減災センタースタッフブログ:免震住宅による減災の研究(一条工務店 高橋さん)

はじめまして。受託研究員の高橋武宏と申します。私は住宅メーカーで新商品の技術開発に携わっておりますが、ご縁がありまして減災連携研究センターでお世話になっております。

突然ですが、「地震のない世界」って想像できますか?

ヒントとして、ヨーロッパの街を歩かれた事のある方は、日本の建物との違いを感じませんでしたでしょうか?私がヨーロッパ旅行へ行った時は、数々の歴史的な組積造や大きく綺麗なステンドグラス窓の建物に感銘を受け、それと同時に近代建物の開放的な大空間や、柱がとても細いことに驚きました。かたや日本の建物は、太くてがっちりした柱を持ち、壁が多くなんだか窮屈な空間であることを、改めて感じました。

この差は日本とヨーロッパの気候風土の違い、建築文化の違いの表れでもありますが、そこには「地震」があるかないかも大きく影響しています。

ヨーロッパでも地震が無いわけではありませんが、日本ではヨーロッパの人が信じられないような頻度で大地震が発生しています。1995年から2014年現在までの約20年間に、日本では震度6弱以上の大地震が、なんと40回も発生しているのです。
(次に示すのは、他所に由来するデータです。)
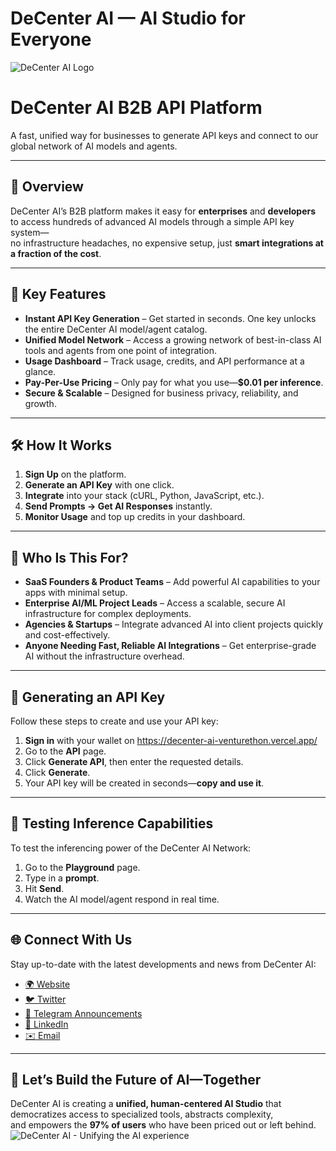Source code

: # DeCenter AI — AI Studio for Everyone

![DeCenter AI Logo](https://github.com/DeCenter-AI/.github/assets/131058062/7fceb64d-f875-4d08-b13e-aff561aab234)

# DeCenter AI B2B API Platform

A fast, unified way for businesses to generate API keys and connect to our global network of AI models and agents.

---

## 🚀 Overview
DeCenter AI’s B2B platform makes it easy for **enterprises** and **developers** to access hundreds of advanced AI models through a simple API key system—  
no infrastructure headaches, no expensive setup, just **smart integrations at a fraction of the cost**.

---

## 🔑 Key Features
- **Instant API Key Generation** – Get started in seconds. One key unlocks the entire DeCenter AI model/agent catalog.  
- **Unified Model Network** – Access a growing network of best-in-class AI tools and agents from one point of integration.  
- **Usage Dashboard** – Track usage, credits, and API performance at a glance.  
- **Pay-Per-Use Pricing** – Only pay for what you use—**$0.01 per inference**.  
- **Secure & Scalable** – Designed for business privacy, reliability, and growth.

---

## 🛠️ How It Works
1. **Sign Up** on the platform.  
2. **Generate an API Key** with one click.  
3. **Integrate** into your stack (cURL, Python, JavaScript, etc.).  
4. **Send Prompts → Get AI Responses** instantly.  
5. **Monitor Usage** and top up credits in your dashboard.

---
## 👥 Who Is This For?
- **SaaS Founders & Product Teams** – Add powerful AI capabilities to your apps with minimal setup.  
- **Enterprise AI/ML Project Leads** – Access a scalable, secure AI infrastructure for complex deployments.  
- **Agencies & Startups** – Integrate advanced AI into client projects quickly and cost-effectively.  
- **Anyone Needing Fast, Reliable AI Integrations** – Get enterprise-grade AI without the infrastructure overhead.

---
## 🔑 Generating an API Key

Follow these steps to create and use your API key:

1. **Sign in** with your wallet on https://decenter-ai-venturethon.vercel.app/ 
2. Go to the **API** page.  
3. Click **Generate API**, then enter the requested details.  
4. Click **Generate**.  
5. Your API key will be created in seconds—**copy and use it**.

---

## 🧪 Testing Inference Capabilities

To test the inferencing power of the DeCenter AI Network:

1. Go to the **Playground** page.  
2. Type in a **prompt**.  
3. Hit **Send**.  
4. Watch the AI model/agent respond in real time.

---

## 🌐 Connect With Us

Stay up-to-date with the latest developments and news from DeCenter AI:

- [🌍 Website](https://decenterai.com)  
- [🐦 Twitter](https://twitter.com/decenteraicom)  
- [📢 Telegram Announcements](https://t.me/decenteraicom)  
- [💼 LinkedIn](https://www.linkedin.com/company/decenter-ai)  
- [✉️ Email](mailto:admin@decenterai.com)

---

## 🚀 Let’s Build the Future of AI—Together

DeCenter AI is creating a **unified, human-centered AI Studio** that democratizes access to specialized tools, abstracts complexity,  
and empowers the **97% of users** who have been priced out or left behind.
![DeCenter AI - Unifying the AI experience](https://github.com/DeCenter-AI/.github/assets/131058062/c39ed1ce-14d8-4f94-8059-6d5f3a633962)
平均すると半年に1回のペースで、日本のどこかで震度6弱以上の大地震が発生している計算になります。このような地震大国に安全に暮らすには、当たり前ですが、とにかく地震に強い建物を作らなくてはなりません。

では「地震に強い」とはどういうことなのでしょう。

真っ先に思いつくのは、大きな地震の力に耐えることですね。大相撲の「がっぷり四つ」の状態を想像してみてください。相手(地震)より自分(建物)が強ければ倒されません。地震にガッツリと耐えるから「耐震構造」と呼ばれます。一方で小兵力士の場合は「いなし」、「肩すかし」といった妙技を繰り出し、巨漢を倒して土俵を湧かせます。このような考えに近い「地震への強さ」が「免震構造」といえます。

具体的には上の図が免震のイメージです。地震の揺れを免れるから「免震」と呼ばれるのですが、「柳に風のような技術」なんて表現も本質をついているのではないでしょうか。日本ではこの技術を利用した建物が増えており、研究開発の末、戸建住宅にも広がってきています。

そこで最初のお話に戻ります。地震の揺れを免れることができれば「地震のない世界」に近づけるはずです。そうなれば、大地震でも建物や室内、設備類に被害は生じないし、もっと自由で美しく、大きな間取りが実現できるはずです。完璧な免震技術が普及すれば、都市全体の減災に繋がるのではないでしょうか。地震大国日本にとって、まさに理想の住宅かも?

でも、私たち技術者にとって思い上がりは禁物。2011年の東北地方太平洋沖地震では、免震住宅の良いところと悪いところが明確に表れ、もっともっと深く研究し、免震システムを改良していかなければならないことを思い知りました。

いま、私は免震住宅の振動実験を繰り返し、先生方や学生さんと議論させて戴きながら、この大きな目標に向かって走っています。愛知県には既にたくさんの免震住宅が建っていますので、非常にやりがいのある減災プロジェクトだと思っています。

長文にお付き合いありがとうございます。これで私のお話は終わりです。

最後にもしかすると、、、上司と部下、友人同士、夫婦関係にも実は「免震」が必要なのではないでしょうか。いつも真っ向からがっぷり四つで耐えることも重要。でも、たまには柳に風で力を免れてみる。そんな人間関係も必要だなあと思うようになった今日この頃です。皆さまはどう思われますか?